Modern medical imaging has provided many medical images with different modality (such as CT, MR, PET, and so on.), which provide different information on the human body. Through the image fusion technique, we can obtain one synthetical image which combines the useful information of different medical images together to reflect the information of human body comprehensively. However, image registration must be done before image fusion. The techniques of medical image registration originated in the ninety's of twentieth century, has become one of the most important research fields of medical image processing. In this thesis, medical image registration by mutual information is investigated, and it has been accepted as one of the most accurate, highly-automated, robust, popular registration methods. The main work and contributions in the thesis are as follows:
     (1) Because the distance and angle between pixels do not change in rigid transformation, we decompose the two-dimensional and three-dimensional rigid transformation formula, calculate the rigid body transformation step by step. The improved formula can effectively reduce the time-consuming of transformation and not affect the registration results.

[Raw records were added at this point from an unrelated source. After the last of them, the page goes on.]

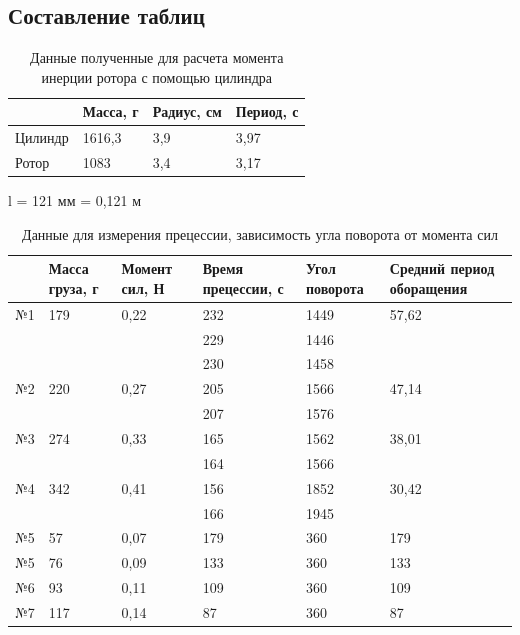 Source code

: \documentclass[a4paper]{article}
\begin{document}
\subsection{Составление таблиц}

\begin{table}[!h]
    \begin{center}
    \begin{tabular}{|l|l|l|l|}
    \hline
            & Масса, г & Радиус, см & Период, с \\ \hline
    Цилиндр & 1616,3   & 3,9        & 3,97      \\ \hline
    Ротор   & 1083     & 3,4        & 3,17      \\ \hline
    \end{tabular}
    \caption{Данные полученные для расчета момента инерции ротора с помощью цилиндра}
    \end{center}
    \end{table}
l = 121 мм = 0,121 м
\begin{table}[!h]
    \begin{center}
    \begin{tabular}{|l|l|l|l|l|l|}
    \hline
        & Масса груза, г &Момент сил, Н & Время прецессии, с & Угол поворота & Средний период оборащения\\ \hline
    №1& 179               & 0,22          & 232          &1449        &57,62      \\ \hline
      &                   &              & 229           &1446  \\ \hline
      &                &                 & 230           &1458  \\ \hline
    №2& 220            & 0,27           & 205           &1566         & 47,14 \\ \hline
      &                &                 & 207           &1576  \\ \hline
    №3&274             & 0,33           & 165           &1562         & 38,01 \\ \hline
      &                &                 & 164           &1566  \\ \hline
    №4&342             & 0,41           & 156           &1852         & 30,42 \\ \hline
      &                &                 & 166           &1945  \\ \hline
    №5&57              & 0,07           & 179           &360          & 179 \\ \hline
    №5&76              & 0,09           & 133           &360          & 133 \\ \hline
    №6&93              & 0,11           & 109           &360          & 109 \\ \hline
    №7&117             & 0,14           & 87            &360          & 87 \\ \hline
    \end{tabular}
    \caption{Данные для измерения прецессии, зависимость угла поворота от момента сил}
    \end{center}
    \end{table}
\end{document}
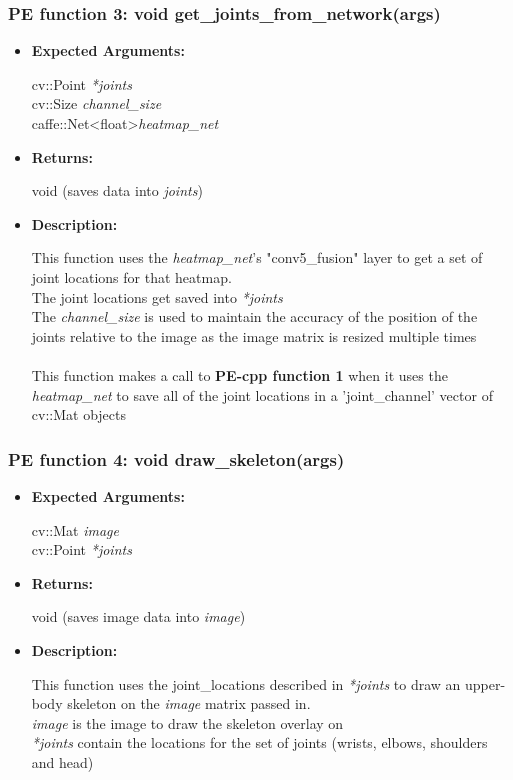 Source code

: \documentclass{scrreprt}
\begin{document}
\subsubsection{PE function 3: void get\_joints\_from\_network(args)}
\begin{itemize}
    \item \textbf{Expected Arguments:}

    cv::Point \quad\textit{*joints}
    \\
    cv::Size \quad\textit{channel\_size}
    \\
    caffe::Net\textless float\textgreater\quad\textit{heatmap\_net}

    \item \textbf{Returns:}

    void (saves data into \textit{joints})

    \item \textbf{Description:}

    This function uses the \textit{heatmap\_net}'s "conv5\_fusion" layer to get a set of joint locations for that heatmap.
    \\
    The joint locations get saved into \textit{*joints}
    \\
    The \textit{channel\_size} is used to maintain the accuracy of the position of the joints relative to the image as the image matrix is resized multiple times
    \\\\
    This function makes a call to \textbf{PE-cpp function 1} when it uses the \textit{heatmap\_net} to save all of the joint locations in a 'joint\_channel' vector of cv::Mat objects
\end{itemize}


\subsubsection{PE function 4: void draw\_skeleton(args)}
\begin{itemize}
    \item \textbf{Expected Arguments:}

    cv::Mat \quad\textit{image}
    \\
    cv::Point \quad\textit{*joints}

    \item \textbf{Returns:}

    void (saves image data into \textit{image})

    \item \textbf{Description:}

    This function uses the joint\_locations described in \textit{*joints} to draw an upper-body skeleton on the \textit{image} matrix passed in.
    \\
    \textit{image} is the image to draw the skeleton overlay on
    \\
    \textit{*joints} contain the locations for the set of joints (wrists, elbows, shoulders and head)
\end{itemize}
\end{document}
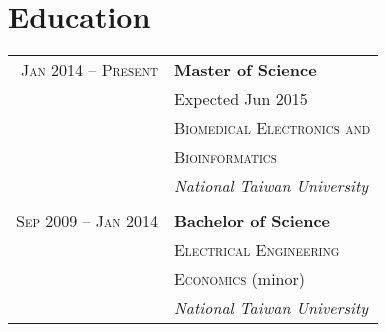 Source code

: \documentclass[10pt, a4paper]{article} %
\begin{document}
{\begin{minipage}[t]{0.44\textwidth}




\section{Education}

\begin{tabular}{rl} %


\textsc{Jan 2014 -- Present} & \textbf{Master of Science} \\
& \small Expected Jun 2015 \\
& \textsc{Biomedical Electronics and} \\
& \textsc{Bioinformatics} \\
& \textit{National Taiwan University} \\
&\\


\textsc{Sep 2009 -- Jan 2014} & \textbf{Bachelor of Science} \\
& \textsc{Electrical Engineering} \\
& \textsc{Economics} (minor)\\
& \textit{National Taiwan University}



\end{tabular}
\end{minipage}}
\end{document}
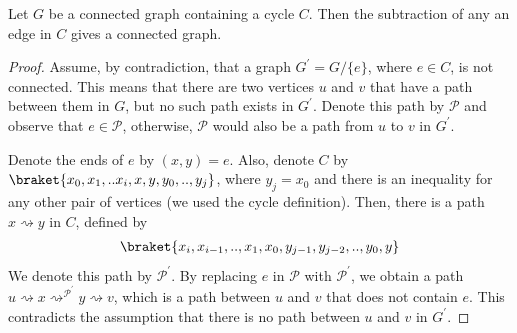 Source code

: \begin{claim}
  \label{claim:subtract}
  Let $G$ be a connected graph containing a cycle $C$. Then the subtraction of any an edge in $C$ gives a connected graph. 
\end{claim}
\begin{proof}
Assume, by contradiction, that a graph $G^{\prime} = G / \{ e \} $, where $e \in C$, is not connected. This means that there are two vertices $u$ and $v$ that have a path between them in $G$, but no such path exists in $G^{\prime}$. Denote this path by $\mathcal{P}$ and observe that $e \in \mathcal{P}$, otherwise, $\mathcal{P}$ would also be a path from $u$ to $v$ in $G^{\prime}$.

Denote the ends of $e$ by $(x,y)=e$. Also, denote $C$ by $\braket{x_{0},x_{1},..x_{i},x,y,y_{0},..,y_{j}}$, where $y_{j}=x_{0}$ and there is an inequality for any other pair of vertices (we used the cycle definition). Then, there is a path $x \rightsquigarrow y$ in $C$, defined by 
\begin{equation*}
  \begin{split}
\braket{x_{i},x_{i-1},..,x_{1},x_{0},y_{j-1},y_{j-2},..,y_{0},y}
  \end{split}
\end{equation*}
 We denote this path by $\mathcal{P}^{\prime}$. By replacing $e$ in $\mathcal{P}$ with $\mathcal{P}^{\prime}$, we obtain a path $u \rightsquigarrow x \rightsquigarrow^{\mathcal{P}^\prime} y \rightsquigarrow v$, which is a path between $u$ and $v$ that does not contain $e$. This contradicts the assumption that there is no path between $u$ and $v$ in $G^{\prime}$.
\end{proof}






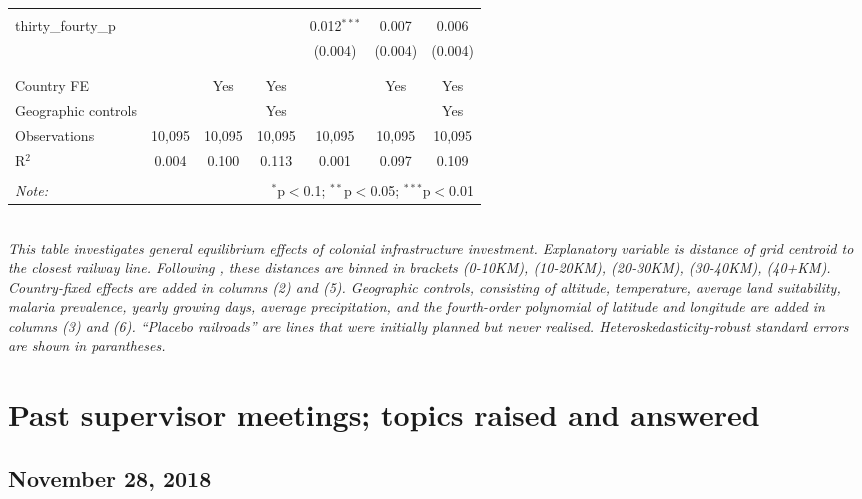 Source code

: \documentclass[11pt, oneside]{article}   	%
\begin{document}
\begin{table}[]
{\begin{tabular}{@{\extracolsep{5pt}}lcccccc}
    & & & & & & \\
   thirty\_fourty\_p &  &  &  & 0.012$^{***}$ & 0.007 & 0.006 \\
    &  &  &  & (0.004) & (0.004) & (0.004) \\
    & & & & & & \\
  \hline \\[-1.8ex]
  Country FE &  & Yes & Yes &  & Yes & Yes \\
  Geographic controls &  &  & Yes &  &  & Yes \\
  Observations & 10,095 & 10,095 & 10,095 & 10,095 & 10,095 & 10,095 \\
  R$^{2}$ & 0.004 & 0.100 & 0.113 & 0.001 & 0.097 & 0.109 \\
  \hline
  \hline \\[-1.8ex]
  \textit{Note:}  & \multicolumn{6}{r}{$^{*}$p$<$0.1; $^{**}$p$<$0.05; $^{***}$p$<$0.01} \\
  \end{tabular}

}

\justify
\textit{\\ \footnotesize This table investigates general equilibrium effects of colonial infrastructure investment. Explanatory variable is distance of grid centroid to the closest railway line. Following \cite{jedwab_permanent_2016}, these distances are binned in brackets (0-10KM), (10-20KM), (20-30KM), (30-40KM), (40+KM). Country-fixed effects are added in columns (2) and (5). Geographic controls, consisting of altitude, temperature, average land suitability, malaria prevalence, yearly growing days, average precipitation, and the fourth-order polynomial of latitude and longitude are added in columns (3) and (6). ``Placebo railroads'' are lines that were initially planned but never realised. Heteroskedasticity-robust standard errors are shown in parantheses.}
\end{table}


\section*{Past supervisor meetings; topics raised and answered}

\subsection*{November 28, 2018}
\end{document}
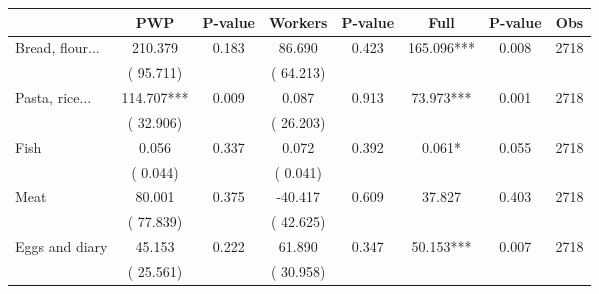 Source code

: 
\begin{tabular}{l*{7}{c}}\hline&\multicolumn{1}{c}{PWP}&\multicolumn{1}{c}{P-value}&\multicolumn{1}{c}{Workers}&\multicolumn{1}{c}{P-value}&\multicolumn{1}{c}{Full}&\multicolumn{1}{c}{P-value}&\multicolumn{1}{c}{Obs} \\ \hline

 Bread, flour...       &            210.379       &        0.183  &             86.690       &        0.423  &            165.096***       &              0.008 &  2718 \\ 
                       &       (      95.711)             &                               &       (      64.213)                     &                               &                                               &                                &                      \\ 

 Pasta, rice...       &            114.707***       &        0.009  &              0.087       &        0.913  &             73.973***       &              0.001 &  2718 \\ 
                       &       (      32.906)             &                               &       (      26.203)                     &                               &                                               &                                &                      \\ 

 Fish       &              0.056       &        0.337  &              0.072       &        0.392  &              0.061*       &              0.055 &  2718 \\ 
                       &       (       0.044)             &                               &       (       0.041)                     &                               &                                               &                                &                      \\ 

 Meat       &             80.001       &        0.375  &            -40.417       &        0.609  &             37.827       &              0.403 &  2718 \\ 
                       &       (      77.839)             &                               &       (      42.625)                     &                               &                                               &                                &                      \\ 

 Eggs and diary       &             45.153       &        0.222  &             61.890       &        0.347  &             50.153***       &              0.007 &  2718 \\ 
                       &       (      25.561)             &                               &       (      30.958)                     &                               &                                               &                                &                      \\ 


\end{tabular}
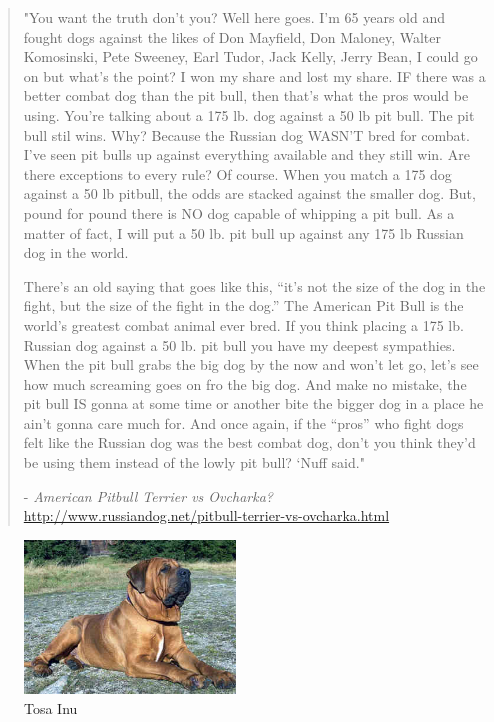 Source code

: \blockquote{"You want the truth don’t you? Well here goes. I’m 65 years old and fought dogs against the likes of Don Mayfield, Don Maloney, Walter Komosinski, Pete Sweeney, Earl Tudor, Jack Kelly, Jerry Bean, I could go on but what’s the point? I won my share and lost my share. IF there was a better combat dog than the pit bull, then that’s what the pros would be using. You’re talking about a 175 lb. dog against a 50 lb pit bull. The pit bull stil wins. Why? Because the Russian dog WASN’T bred for combat. I’ve seen pit bulls up against everything available and they still win. Are there exceptions to every rule? Of course. When you match a 175 dog against a 50 lb pitbull, the odds are stacked against the smaller dog. But, pound for pound there is NO dog capable of whipping a pit bull. As a matter of fact, I will put a 50 lb. pit bull up against any 175 lb Russian dog in the world. \

There’s an old saying that goes like this, “it’s not the size of the dog in the fight, but the size of the fight in the dog.” The American Pit Bull is the world’s greatest combat animal ever bred. If you think placing a 175 lb. Russian dog against a 50 lb. pit bull you have my deepest sympathies. When the pit bull grabs the big dog by the now and won’t let go, let’s see how much screaming goes on fro the big dog. And make no mistake, the pit bull IS gonna at some time or another bite the bigger dog in a place he ain’t gonna care much for. And once again, if the “pros” who fight dogs felt like the Russian dog was the best combat dog, don’t you think they’d be using them instead of the lowly pit bull? ‘Nuff said."\

- \textit{American Pitbull Terrier vs Ovcharka?} \url{http://www.russiandog.net/pitbull-terrier-vs-ovcharka.html}
\label{pitbullQuote}}

\begin{figure} 
	\centering
    \includegraphics[width=0.5\textwidth]{tosa.jpg}
    \caption{Tosa Inu}
    \label{fig:tosa}
\end{figure}

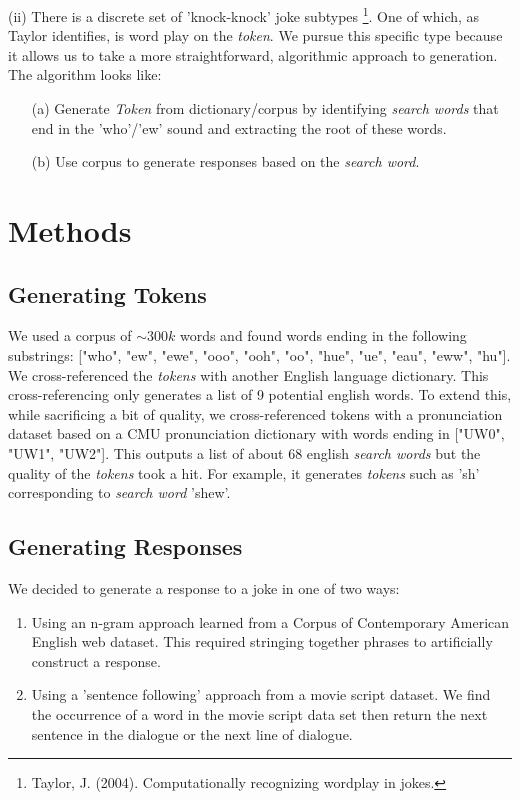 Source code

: \documentclass[twoside,twocolumn]{article}
\begin{document}
\noindent (ii) There is a discrete set of 'knock-knock' joke subtypes \footnote{Taylor, J. (2004). Computationally recognizing wordplay in jokes.}.
One of which, as Taylor identifies, is word play on the \emph{token}. We pursue this specific type because it allows us to take a more straightforward, algorithmic approach to generation.
The algorithm looks like:
\begin{center}
    \begin{enumerate}
    \item[(a)] Generate \emph{Token} from dictionary/corpus by identifying \emph{search words} that end in the 'who'/'ew' sound and extracting the root of these words.
    \item[(b)] Use corpus to generate responses based on the \emph{search word}.
    \end{enumerate}
\end{center}



\section{Methods}

\subsection{Generating Tokens}

We used a corpus of $\sim 300k$ words and found words ending in the following substrings: ["who", "ew", "ewe", "ooo", "ooh", "oo", "hue", "ue", "eau", "eww", "hu"].  We cross-referenced the \emph{tokens} with another English language dictionary. This cross-referencing only generates a list of 9 potential english words. To extend this, while sacrificing a bit of quality, we cross-referenced tokens with a pronunciation dataset based on a CMU pronunciation dictionary with words ending in ["UW0", "UW1", "UW2"]. This outputs a list of about 68 english \emph{search words} but the quality of the \emph{tokens} took a hit. For example, it generates \emph{tokens} such as 'sh' corresponding to \emph{search word} 'shew'. 

\subsection{Generating Responses}
We decided to generate a response to a joke in one of two ways:
\begin{enumerate}[label=(\roman*)]
\item Using an n-gram approach learned from a Corpus of Contemporary American English web dataset. This required stringing together phrases to artificially construct a response.
\item Using a 'sentence following' approach from a movie script dataset. We find the occurrence of a word in the movie script data set then return the next sentence in the dialogue or the next line of dialogue.
\end{enumerate}
\end{document}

     (2) We continue to study the reasons of local extremums of mutual information based on previous studies and find that the local extremums are not only affected by the interpolation algorithm, but also affected by the nature of entropy itself. Combining the PV interpolation with entropy nature, we carried out a detailed analysis about the reasons of local extremums.
     (3) The concept of weighted entropy is introduced and one kind weight selection is given. This kind of weighted entropy is refered to image registration and medical image registration by mutual information based on weighted entropy being put forward. Also we describe the registration principle of this method.
     (4) In the field of two-dimensional image registration, we compare registration results of normalized mutual information, Tsallis entropy mutual information and entropy-weighted mutual information in many options. Experimental results show that entropy-weighted mutual information can be better to avoid the impact of local extremums and obtain the correct registration results when using some techniques to reduce the computing time.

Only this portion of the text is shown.